# Fondant recipes for top bars



## Colleen O. (Jun 5, 2012)

Last year I made a bar with candy and put candy in a metal pouch. I explain about it (+ pics) in this thread http://www.beesource.com/forums/showthread.php?275624-This-poor-hive&p=884612
They took it but they ended up freezing anyway due to starvation because only the bees on the bar next to the candy bar could use the candy when it was cold. In the future I will just feed them 2:1 syrup on days that it gets warm enough (over 50) if they are light. If I had to put sugar in the hive for an emergency feed I would just pour it on the hive bottom under the cluster. Kinda a reverse mountain camp.
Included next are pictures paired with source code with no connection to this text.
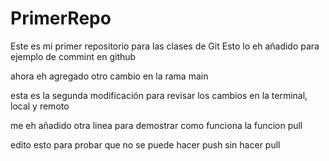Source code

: # PrimerRepo
Este es mi primer repositorio para las clases de Git
Esto lo eh añadido para ejemplo de commint en github


ahora eh agregado otro cambio en la rama main


esta es la segunda modificación para revisar los cambios en la terminal, local y remoto

me eh añadido otra linea para demostrar como funciona la funcion pull


edito esto para probar que no se puede hacer push sin hacer pull

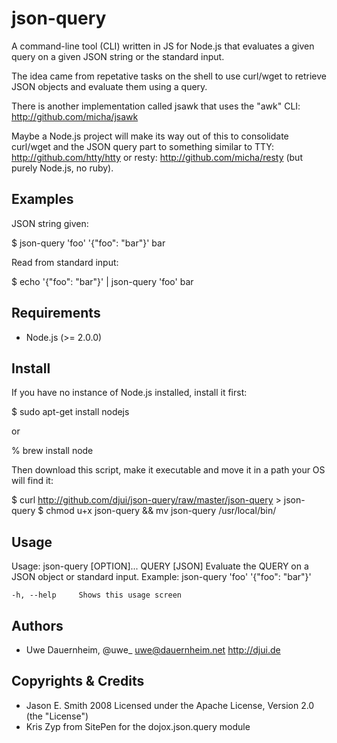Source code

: # json-query

A command-line tool (CLI) written in JS for Node.js that evaluates a given query on a given JSON string or the standard input.

The idea came from repetative tasks on the shell to use curl/wget to retrieve JSON objects and evaluate them using a query. 

There is another implementation called jsawk that uses the "awk" CLI: http://github.com/micha/jsawk

Maybe a Node.js project will make its way out of this to consolidate curl/wget and the JSON query part to something similar to TTY: http://github.com/htty/htty or resty: http://github.com/micha/resty (but purely Node.js, no ruby).

## Examples

JSON string given:

  $ json-query 'foo' '{"foo": "bar"}'
  bar

Read from standard input:

  $ echo '{"foo": "bar"}' | json-query 'foo'
  bar

## Requirements

- Node.js (>= 2.0.0)

## Install

If you have no instance of Node.js installed, install it first:

  $ sudo apt-get install nodejs
  
or 

  % brew install node

Then download this script, make it executable and move it in a path your OS will find it:

  $ curl http://github.com/djui/json-query/raw/master/json-query > json-query
  $ chmod u+x json-query && mv json-query /usr/local/bin/

## Usage

  Usage: json-query [OPTION]... QUERY [JSON]
  Evaluate the QUERY on a JSON object or standard input.
  Example: json-query 'foo' '{"foo": "bar"}'
  
    -h, --help     Shows this usage screen

## Authors

- Uwe Dauernheim, @uwe_ uwe@dauernheim.net http://djui.de

## Copyrights & Credits

- Jason E. Smith 2008 Licensed under the Apache License, Version 2.0 (the "License")
- Kris Zyp from SitePen for the dojox.json.query module
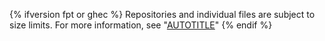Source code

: {% ifversion fpt or ghec %}
Repositories and individual files are subject to size limits. For more information, see "[AUTOTITLE](/repositories/working-with-files/managing-large-files/about-large-files-on-github)"
{% endif %}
That way the bees on each bar could get to it.

I started over this year with a single package. I now have 5 nucs and I have been feeding heavy to get them up to weight. I would feed syrup now while temperatures permit.


----------



## bkristanne (Sep 25, 2013)

Thanks for the info! I sure hope my bees don't starve this winter. That would be very sad :/ Wish me luck!


----------



## Colleen O. (Jun 5, 2012)

It was. I felt really bad about it. I really hope that doesn't happen to yours!
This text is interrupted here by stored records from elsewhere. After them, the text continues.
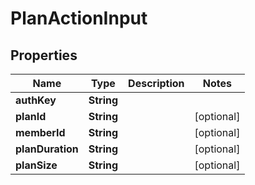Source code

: # PlanActionInput

## Properties
Name | Type | Description | Notes
------------ | ------------- | ------------- | -------------
**authKey** | **String** |  | 
**planId** | **String** |  |  [optional]
**memberId** | **String** |  |  [optional]
**planDuration** | **String** |  |  [optional]
**planSize** | **String** |  |  [optional]
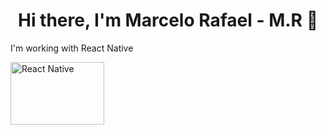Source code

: <h1 align="center"> Hi there, I'm Marcelo Rafael - M.R 👋 </h1>

<p> I'm working with React Native </p>
<img src="https://miro.medium.com/max/1024/1*xDi2csEAWxu95IEkaNdFUQ.png" alt="React Native" width="150" height="100" style="align-items:center">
Are your bees taking the syrup you are feeding? I feed mine "bee tea" and they really take it fast. I found the recipe from some link on here and adapted it to my needs (pot size, ratio, etc...). Right now I am making it as 6lbs sugar, 2 quarts water, 5 cammomile (I actually use cammomile/lavender) tea bags, a pinch sea salt, 1 1/2 T each cider vinegar and honey. I bring the water to boil and make the tea then stir in the sugar and pinch salt. After the syrup has cooled (it is usually cool enough at this sugar ratio to put them right in) I stir in the vinegar and honey and feed the bees. You can change the syrup to be 2:1, I am trying to keep them drawing comb so I am using a ratio in between the norms. Be careful when you feed it because being more aromatic it can cause robbing. My weak nuc I had to close down the entrance because they were getting robbed out.


----------



## bkristanne (Sep 25, 2013)

I have been feeding them a bee tea with mint and thyme. They have been loving it!


----------